__Task requirements__
Word for word, copy out every line of the records, omitting each picture.

__Data for review__
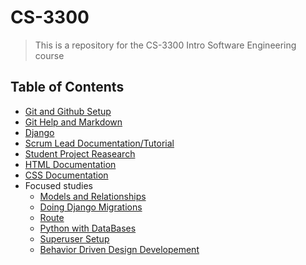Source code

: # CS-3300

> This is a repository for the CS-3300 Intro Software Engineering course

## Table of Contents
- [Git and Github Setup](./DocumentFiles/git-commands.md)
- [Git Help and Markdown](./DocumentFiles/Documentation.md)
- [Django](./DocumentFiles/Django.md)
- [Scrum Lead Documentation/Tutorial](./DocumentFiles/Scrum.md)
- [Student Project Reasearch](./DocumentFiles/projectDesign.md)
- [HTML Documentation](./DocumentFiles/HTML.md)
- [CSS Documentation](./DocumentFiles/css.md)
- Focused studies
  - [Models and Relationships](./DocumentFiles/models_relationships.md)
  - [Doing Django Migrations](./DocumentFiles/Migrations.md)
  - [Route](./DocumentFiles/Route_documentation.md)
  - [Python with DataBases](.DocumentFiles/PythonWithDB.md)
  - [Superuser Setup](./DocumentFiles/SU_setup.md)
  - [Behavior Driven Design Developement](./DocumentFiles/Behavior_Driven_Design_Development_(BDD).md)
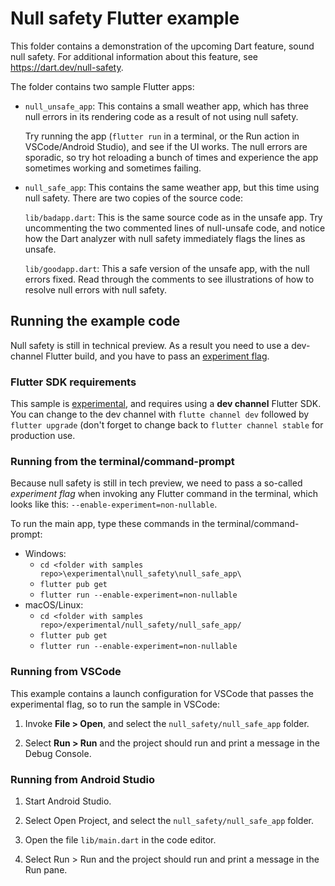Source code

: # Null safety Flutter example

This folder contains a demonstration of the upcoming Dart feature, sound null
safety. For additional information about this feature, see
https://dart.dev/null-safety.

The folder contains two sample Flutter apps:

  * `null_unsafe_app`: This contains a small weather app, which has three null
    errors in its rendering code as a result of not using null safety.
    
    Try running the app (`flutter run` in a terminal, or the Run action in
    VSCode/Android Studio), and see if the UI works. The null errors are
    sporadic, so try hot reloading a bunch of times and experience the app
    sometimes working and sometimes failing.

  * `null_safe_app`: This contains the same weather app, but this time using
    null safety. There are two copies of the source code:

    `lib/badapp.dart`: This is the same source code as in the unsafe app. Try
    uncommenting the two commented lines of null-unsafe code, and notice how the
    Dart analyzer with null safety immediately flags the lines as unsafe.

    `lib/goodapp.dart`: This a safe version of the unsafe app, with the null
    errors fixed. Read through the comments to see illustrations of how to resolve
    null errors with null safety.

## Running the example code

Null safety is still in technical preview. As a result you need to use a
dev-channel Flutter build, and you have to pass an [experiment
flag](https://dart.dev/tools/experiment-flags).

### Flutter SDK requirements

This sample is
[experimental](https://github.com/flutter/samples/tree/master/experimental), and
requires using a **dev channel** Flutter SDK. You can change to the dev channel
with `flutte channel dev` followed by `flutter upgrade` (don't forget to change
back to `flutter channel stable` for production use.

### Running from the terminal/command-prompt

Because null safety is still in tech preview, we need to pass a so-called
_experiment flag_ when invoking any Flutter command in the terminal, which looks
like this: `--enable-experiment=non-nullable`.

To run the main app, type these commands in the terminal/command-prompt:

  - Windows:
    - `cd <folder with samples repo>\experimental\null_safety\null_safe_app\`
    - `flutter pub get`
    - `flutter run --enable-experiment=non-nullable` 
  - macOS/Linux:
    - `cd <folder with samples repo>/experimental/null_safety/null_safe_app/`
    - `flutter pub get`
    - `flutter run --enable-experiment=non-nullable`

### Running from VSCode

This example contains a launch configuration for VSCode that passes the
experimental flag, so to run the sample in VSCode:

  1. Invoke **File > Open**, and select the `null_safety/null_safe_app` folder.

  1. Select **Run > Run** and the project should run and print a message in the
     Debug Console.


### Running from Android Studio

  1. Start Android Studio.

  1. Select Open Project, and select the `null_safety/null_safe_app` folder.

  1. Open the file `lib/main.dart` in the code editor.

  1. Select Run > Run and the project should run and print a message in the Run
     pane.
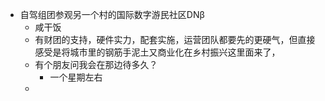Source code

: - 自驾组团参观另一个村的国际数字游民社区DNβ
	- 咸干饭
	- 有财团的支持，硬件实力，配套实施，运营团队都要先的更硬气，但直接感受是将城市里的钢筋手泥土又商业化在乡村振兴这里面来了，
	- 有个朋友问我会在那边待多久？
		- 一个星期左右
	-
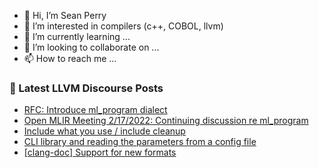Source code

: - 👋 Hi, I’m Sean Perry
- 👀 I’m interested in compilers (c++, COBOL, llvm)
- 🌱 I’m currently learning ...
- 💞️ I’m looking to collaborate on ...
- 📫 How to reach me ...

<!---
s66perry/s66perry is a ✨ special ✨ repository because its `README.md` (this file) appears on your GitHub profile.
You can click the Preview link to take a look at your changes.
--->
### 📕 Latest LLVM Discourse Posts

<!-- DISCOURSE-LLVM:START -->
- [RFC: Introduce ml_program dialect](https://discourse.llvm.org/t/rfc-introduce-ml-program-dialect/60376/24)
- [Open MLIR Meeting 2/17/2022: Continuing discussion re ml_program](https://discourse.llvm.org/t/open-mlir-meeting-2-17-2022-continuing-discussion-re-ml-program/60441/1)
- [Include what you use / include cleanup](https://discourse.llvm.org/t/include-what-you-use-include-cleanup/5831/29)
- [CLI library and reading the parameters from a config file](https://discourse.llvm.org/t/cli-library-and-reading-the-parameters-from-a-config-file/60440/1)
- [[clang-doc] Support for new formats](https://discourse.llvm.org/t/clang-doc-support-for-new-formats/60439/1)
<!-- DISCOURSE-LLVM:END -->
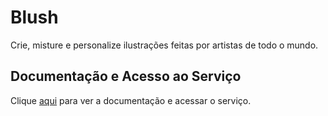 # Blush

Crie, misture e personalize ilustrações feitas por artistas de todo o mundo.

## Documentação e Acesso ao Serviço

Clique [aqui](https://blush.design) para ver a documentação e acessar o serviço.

__Solution for this exercise__
Source code

: # CS-3300

> This is a repository for the CS-3300 Intro Software Engineering course

## Table of Contents
- [Git and Github Setup](./DocumentFiles/git-commands.md)
- [Git Help and Markdown](./DocumentFiles/Documentation.md)
- [Django](./DocumentFiles/Django.md)
- [Scrum Lead Documentation/Tutorial](./DocumentFiles/Scrum.md)
- [Student Project Reasearch](./DocumentFiles/projectDesign.md)
- [HTML Documentation](./DocumentFiles/HTML.md)
- [CSS Documentation](./DocumentFiles/css.md)
- Focused studies
  - [Models and Relationships](./DocumentFiles/models_relationships.md)
  - [Doing Django Migrations](./DocumentFiles/Migrations.md)
  - [Route](./DocumentFiles/Route_documentation.md)
  - [Python with DataBases](.DocumentFiles/PythonWithDB.md)
  - [Superuser Setup](./DocumentFiles/SU_setup.md)
  - [Behavior Driven Design Developement](./DocumentFiles/Behavior_Driven_Design_Development_(BDD).md)
Source code

: # Null safety Flutter example

This folder contains a demonstration of the upcoming Dart feature, sound null
safety. For additional information about this feature, see
https://dart.dev/null-safety.

The folder contains two sample Flutter apps:

  * `null_unsafe_app`: This contains a small weather app, which has three null
    errors in its rendering code as a result of not using null safety.
    
    Try running the app (`flutter run` in a terminal, or the Run action in
    VSCode/Android Studio), and see if the UI works. The null errors are
    sporadic, so try hot reloading a bunch of times and experience the app
    sometimes working and sometimes failing.

  * `null_safe_app`: This contains the same weather app, but this time using
    null safety. There are two copies of the source code:

    `lib/badapp.dart`: This is the same source code as in the unsafe app. Try
    uncommenting the two commented lines of null-unsafe code, and notice how the
    Dart analyzer with null safety immediately flags the lines as unsafe.

    `lib/goodapp.dart`: This a safe version of the unsafe app, with the null
    errors fixed. Read through the comments to see illustrations of how to resolve
    null errors with null safety.

## Running the example code

Null safety is still in technical preview. As a result you need to use a
dev-channel Flutter build, and you have to pass an [experiment
flag](https://dart.dev/tools/experiment-flags).

### Flutter SDK requirements

This sample is
[experimental](https://github.com/flutter/samples/tree/master/experimental), and
requires using a **dev channel** Flutter SDK. You can change to the dev channel
with `flutte channel dev` followed by `flutter upgrade` (don't forget to change
back to `flutter channel stable` for production use.

### Running from the terminal/command-prompt

Because null safety is still in tech preview, we need to pass a so-called
_experiment flag_ when invoking any Flutter command in the terminal, which looks
like this: `--enable-experiment=non-nullable`.

To run the main app, type these commands in the terminal/command-prompt:

  - Windows:
    - `cd <folder with samples repo>\experimental\null_safety\null_safe_app\`
    - `flutter pub get`
    - `flutter run --enable-experiment=non-nullable` 
  - macOS/Linux:
    - `cd <folder with samples repo>/experimental/null_safety/null_safe_app/`
    - `flutter pub get`
    - `flutter run --enable-experiment=non-nullable`

### Running from VSCode

This example contains a launch configuration for VSCode that passes the
experimental flag, so to run the sample in VSCode:

  1. Invoke **File > Open**, and select the `null_safety/null_safe_app` folder.

  1. Select **Run > Run** and the project should run and print a message in the
     Debug Console.


### Running from Android Studio

  1. Start Android Studio.

  1. Select Open Project, and select the `null_safety/null_safe_app` folder.

  1. Open the file `lib/main.dart` in the code editor.

  1. Select Run > Run and the project should run and print a message in the Run
     pane.
Source code

: - 自驾组团参观另一个村的国际数字游民社区DNβ
	- 咸干饭
	- 有财团的支持，硬件实力，配套实施，运营团队都要先的更硬气，但直接感受是将城市里的钢筋手泥土又商业化在乡村振兴这里面来了，
	- 有个朋友问我会在那边待多久？
		- 一个星期左右
	-
Source code

: - 👋 Hi, I’m Sean Perry
- 👀 I’m interested in compilers (c++, COBOL, llvm)
- 🌱 I’m currently learning ...
- 💞️ I’m looking to collaborate on ...
- 📫 How to reach me ...

<!---
s66perry/s66perry is a ✨ special ✨ repository because its `README.md` (this file) appears on your GitHub profile.
You can click the Preview link to take a look at your changes.
--->
### 📕 Latest LLVM Discourse Posts

<!-- DISCOURSE-LLVM:START -->
- [RFC: Introduce ml_program dialect](https://discourse.llvm.org/t/rfc-introduce-ml-program-dialect/60376/24)
- [Open MLIR Meeting 2/17/2022: Continuing discussion re ml_program](https://discourse.llvm.org/t/open-mlir-meeting-2-17-2022-continuing-discussion-re-ml-program/60441/1)
- [Include what you use / include cleanup](https://discourse.llvm.org/t/include-what-you-use-include-cleanup/5831/29)
- [CLI library and reading the parameters from a config file](https://discourse.llvm.org/t/cli-library-and-reading-the-parameters-from-a-config-file/60440/1)
- [[clang-doc] Support for new formats](https://discourse.llvm.org/t/clang-doc-support-for-new-formats/60439/1)
<!-- DISCOURSE-LLVM:END -->
 # Blush

Crie, misture e personalize ilustrações feitas por artistas de todo o mundo.

## Documentação e Acesso ao Serviço

Clique [aqui](https://blush.design) para ver a documentação e acessar o serviço.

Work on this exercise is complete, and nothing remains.